Export Control Policy Rears Its Ugly Head Once Again

Photo: TIMOTHY A. CLARY/AFP via Getty Images
Export control policy is back in the news again as the White House announced, finally, a nominee for under secretary of commerce for industry and security: Alan Estevez, who is currently at Deloitte but had a long career in the Department of Defense. He appears to be well-qualified and has the undeniable advantage of having said very little publicly about China, which should facilitate his confirmation. It will not, however, preclude questions about his views on that country, and he will be pressed by Republican China hawks to take a hard line. (Remember Secretary Raimondo’s problems after she wavered on the question of keeping Huawei on the Department of Commerce’s Entities List. Saying a policy was “under review” worked for Katherine Tai, but not so much when it comes to China and export controls.)

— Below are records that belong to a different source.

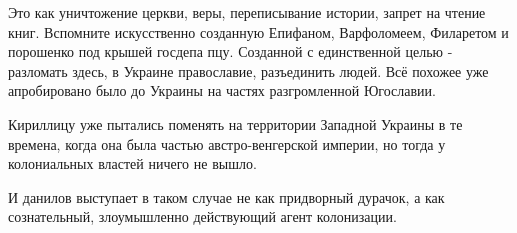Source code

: Это как уничтожение церкви, веры, переписывание истории, запрет на чтение книг.
Вспомните искусственно созданную Епифаном, Варфоломеем, Филаретом и порошенко
под крышей госдепа пцу. Созданной с единственной целью - разломать здесь, в
Украине православие, разъединить людей. Всё похожее уже апробировано было до
Украины на частях разгромленной Югославии. 

Кириллицу уже пытались поменять на территории Западной Украины в те времена,
когда она была частью австро-венгерской империи, но тогда у колониальных
властей ничего не вышло. 

И данилов выступает в таком случае не как придворный дурачок, а как
сознательный, злоумышленно действующий агент колонизации.

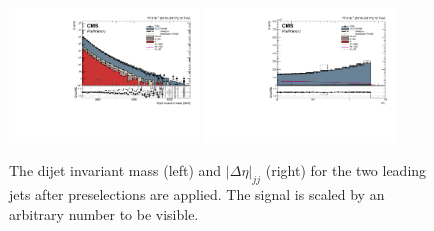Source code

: \begin{figure}[h!]
\centering
\includegraphics[width=0.450\textwidth]{figures/analysis/search3/AN-17-303/controlPlots/looseSel_Dijet_invariant_mass.pdf}
\includegraphics[width=0.450\textwidth]{figures/analysis/search3/AN-17-303/controlPlots/looseSel_Deltaeta.pdf}
\caption{The dijet invariant mass (left) and $|\Delta\eta|_{jj}$ (right) for the two leading jets after preselections are applied. The signal is scaled by an arbitrary number to be visible.}
\label{fig:Mjj-all}
\end{figure}
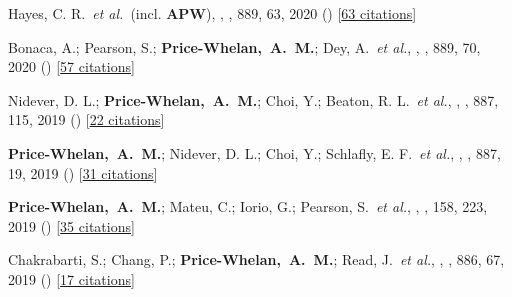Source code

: {\item[{\color{deemph}\scriptsize70}]Hayes, C. R.~\textit{et al.}~(incl. \textbf{APW}), , \apj, 889, 63, 2020 () [\href{http://adsabs.harvard.edu/abs/2020ApJ...889...63H}{63 citations}]

\item[{\color{deemph}\scriptsize69}]Bonaca, A.; Pearson, S.; \textbf{Price-Whelan,~A.~M.}; Dey, A.~\textit{et al.}, , \apj, 889, 70, 2020 () [\href{http://adsabs.harvard.edu/abs/2020ApJ...889...70B}{57 citations}]

\item[{\color{deemph}\scriptsize68}]Nidever, D. L.; \textbf{Price-Whelan,~A.~M.}; Choi, Y.; Beaton, R. L.~\textit{et al.}, , \apj, 887, 115, 2019 () [\href{http://adsabs.harvard.edu/abs/2019ApJ...887..115N}{22 citations}]

\item[{\color{deemph}\scriptsize67}]\textbf{Price-Whelan,~A.~M.}; Nidever, D. L.; Choi, Y.; Schlafly, E. F.~\textit{et al.}, , \apj, 887, 19, 2019 () [\href{http://adsabs.harvard.edu/abs/2019ApJ...887...19P}{31 citations}]

\item[{\color{deemph}\scriptsize66}]\textbf{Price-Whelan,~A.~M.}; Mateu, C.; Iorio, G.; Pearson, S.~\textit{et al.}, , \aj, 158, 223, 2019 () [\href{http://adsabs.harvard.edu/abs/2019AJ....158..223P}{35 citations}]

\item[{\color{deemph}\scriptsize65}]Chakrabarti, S.; Chang, P.; \textbf{Price-Whelan,~A.~M.}; Read, J.~\textit{et al.}, , \apj, 886, 67, 2019 () [\href{http://adsabs.harvard.edu/abs/2019ApJ...886...67C}{17 citations}]

}
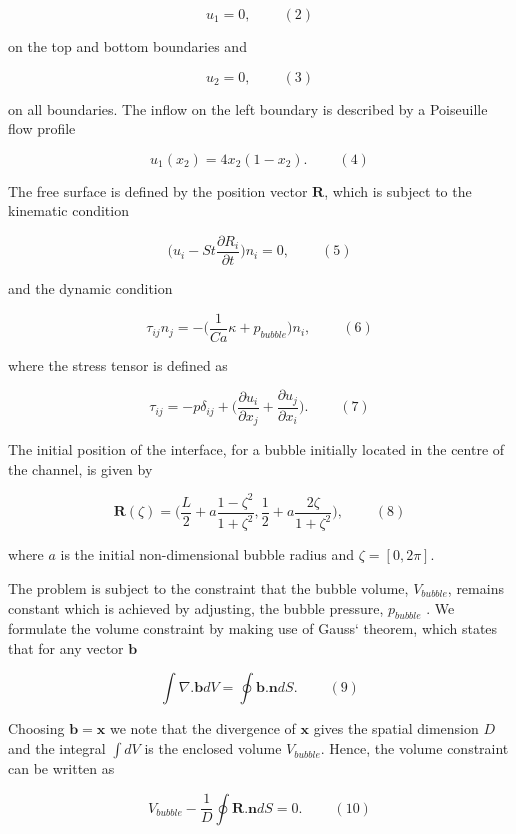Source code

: \[ u_1=0, \ \ \ \ \ \ \ \ \ \ (2) \]

on the top and bottom boundaries and

\[ u_2=0, \ \ \ \ \ \ \ \ \ \ (3) \]

on all boundaries. The inflow on the left boundary is described by a Poiseuille flow profile

\[ u_1(x_2)=4 x_2 (1-x_2). \ \ \ \ \ \ \ \ \ \ (4) \]

The free surface is defined by the position vector $ \mathbf{R} $, which is subject to the kinematic condition

\[ \Big(u_i-St \frac{\partial R_i}{\partial t} \Big) n_i =0, \ \ \ \ \ \ \ \ \ \ (5) \]

and the dynamic condition

\[ \tau_{ij} n_j=- \Big( \frac{1}{Ca} \kappa+p_{bubble} \Big) n_i, \ \ \ \ \ \ \ \ \ \ (6) \]

where the stress tensor is defined as

\[ \tau_{ij}=-p \delta_{ij}+\Big( \frac{\partial u_i}{\partial x_j} + \frac{\partial u_j}{\partial x_i} \Big). \ \ \ \ \ \ \ \ \ \ (7) \]

The initial position of the interface, for a bubble initially located in the centre of the channel, is given by

\[ \mathbf{R}(\zeta)=\Big( \frac{L}{2}+ a \frac{1-\zeta^2}{1+\zeta^2}, \frac{1}{2} + a \frac{2\zeta}{1+\zeta^2} \Big), \ \ \ \ \ \ \ \ \ \ (8) \]

where $ a $ is the initial non-\/dimensional bubble radius and $ \zeta=[0,2\pi] $.





The problem is subject to the constraint that the bubble volume, $ V_{bubble} $, remains constant which is achieved by adjusting, the bubble pressure, $ p_{bubble} $ . We formulate the volume constraint by making use of Gauss` theorem, which states that for any vector $ \mathbf{b} $

\[ \int \nabla . \mathbf{b} dV = \oint \mathbf{b}. \mathbf{n} dS. \ \ \ \ \ \ \ \ \ \ (9) \]

Choosing $ \mathbf{b}=\mathbf{x} $ we note that the divergence of $\mathbf{x}$ gives the spatial dimension $ D $ and the integral $\int dV$ is the enclosed volume $V_{bubble}$. Hence, the volume constraint can be written as

\[ V_{bubble}-\frac{1}{D} \oint \mathbf{R}.\mathbf{n} dS=0. \ \ \ \ \ \ \ \ \ \ (10) \]

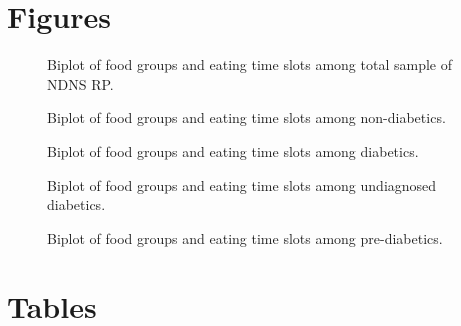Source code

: \documentclass{bmcart}
\def\texttt{[image: ]}
\begin{document}
\begin{backmatter}

\section*{Figures}
  \begin{figure}[h!]
  \caption{Biplot of food groups and eating time slots among total sample of NDNS RP.}
\end{figure}

\begin{figure}[h!]
  \caption{Biplot of food groups and eating time slots among non-diabetics.}
\end{figure}

\begin{figure}[h!]
	\caption{Biplot of food groups and eating time slots among diabetics.}
\end{figure}

\begin{figure}[h!]
	\caption{Biplot of food groups and eating time slots among undiagnosed diabetics.}
\end{figure}


\begin{figure}[h!]
	\caption{Biplot of food groups and eating time slots among pre-diabetics.}
\end{figure}



\section*{Tables}


\end{backmatter}
\end{document}
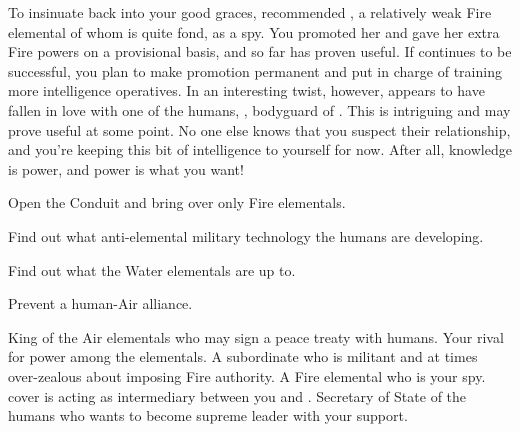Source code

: \documentclass[char]{elementals}
\begin{document}
 To insinuate \cPyro{\themself} back into your good graces, \cPyro{} recommended \cJuliet{\intro}, a relatively weak Fire elemental of whom \cPyro{} is quite fond, as a spy.  You promoted her and gave her extra Fire powers on a provisional basis, and so far \cJuliet{\they} has proven useful.  If \cJuliet{\they} continues to be successful, you plan to make \cJuliet{\their} promotion permanent and put \cJuliet{\their} in charge of training more intelligence operatives.  In an interesting twist, however, \cJuliet{} appears to have fallen in love with one of the humans, \cRomeo{\intro}, bodyguard of \cLeader{}.  This is intriguing and may prove useful at some point.  No one else knows that you suspect their relationship, and you're keeping this bit of intelligence to yourself for now.  After all, knowledge is power, and power is what you want!




\begin{itemz}[Goals]
  \item Open the Conduit and bring over only Fire elementals.
  \item Find out what anti-elemental military technology the humans are developing.
  \item Find out what the Water elementals are up to.
  \item Prevent a human-Air alliance.
\end{itemz}

\begin{contacts}
  \contact{\cKing{}} King of the Air elementals who may sign a peace treaty with humans.  Your rival for power among the elementals.
  \contact{\cPyro{}} A subordinate who is militant and at times over-zealous about imposing Fire authority.
  \contact{\cJuliet{}} A Fire elemental who is your spy.  \cJuliet{\Their} cover is acting as intermediary between you and \cKing{}.
  \contact{\cDema{}} Secretary of State of the humans who wants to become supreme leader with your support.
\end{contacts}
\end{document}
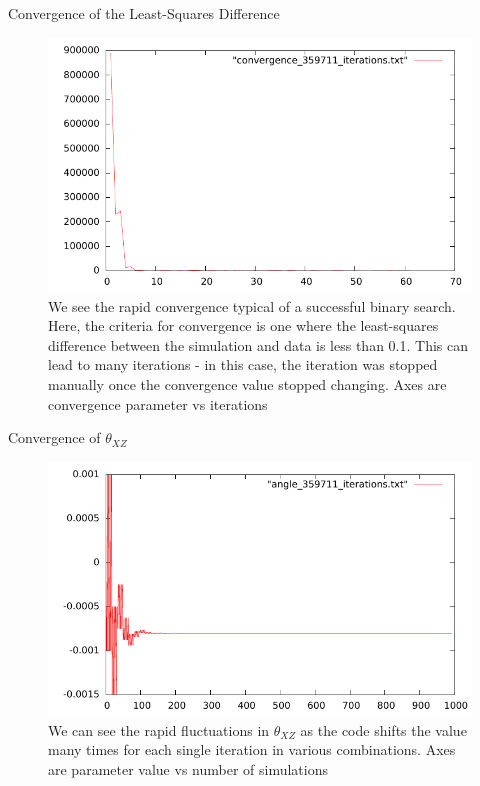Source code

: \begin{frame}{Convergence of the Least-Squares Difference }
\begin{figure}
\begin{center}
\includegraphics[width=0.8\linewidth]{../RootFinding/figs/convergence_359711_iterations.pdf}
\end{center}
\caption{We see the rapid convergence typical of a successful binary search.
Here, the criteria for convergence is one where the least-squares difference
between the simulation and data is less than 0.1. This can lead to many
iterations - in this case, the iteration was stopped manually once the
convergence value stopped changing. Axes are convergence parameter vs iterations}
\label{fig:convergence_359711_iterations}
\end{figure}
\end{frame}

\begin{frame}{Convergence of $\theta_{XZ}$ }
\begin{figure}
\begin{center}
\includegraphics[width=0.8\linewidth]{../RootFinding/figs/angle_359711_convergence.pdf}
\end{center}
\caption{We can see the rapid fluctuations in $\theta_{XZ}$ as the code shifts
the value many times for each single iteration in various combinations. Axes are
parameter value vs number of simulations}
\label{fig:angle_359711_convergence}
\end{figure}
\end{frame}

The confirmation process will once again put export controls in the crosshairs, where far more will be demanded of them than they are capable of delivering. This is not new. During my tenure in the same job, I testified before Congress 54 times. One year I apparently held the record for the most appearances—not something I welcomed. Some of the issues were different—commercial communications satellites, high performance computers, encryption—but the approach was the same. The administration was letting critical technology escape to our adversaries and was therefore “soft” on security.
History repeats. This time the administration is being accused of being soft on China, primarily by Republican senators running for president and looking for an issue. This is an easy issue to demagogue, but that can lead to policy mistakes that will actually harm our security. This is typified by the argument over how best to control semiconductor exports. The core problem is that for the chip companies, China is both the biggest threat and the best customer. China clearly plans to become a world-class competitor in this sector, which in the long term poses an existential threat to the U.S. industry, not to mention the challenge that it will pose to our national security should they develop independent capabilities equal to or better than ours. At the same time, while exports of cutting-edge products are restricted, older, lower-level chips are not, and they provide an important source of revenue for U.S. companies—revenues they need to produce the next generation of chips that our own national security establishment will rely on.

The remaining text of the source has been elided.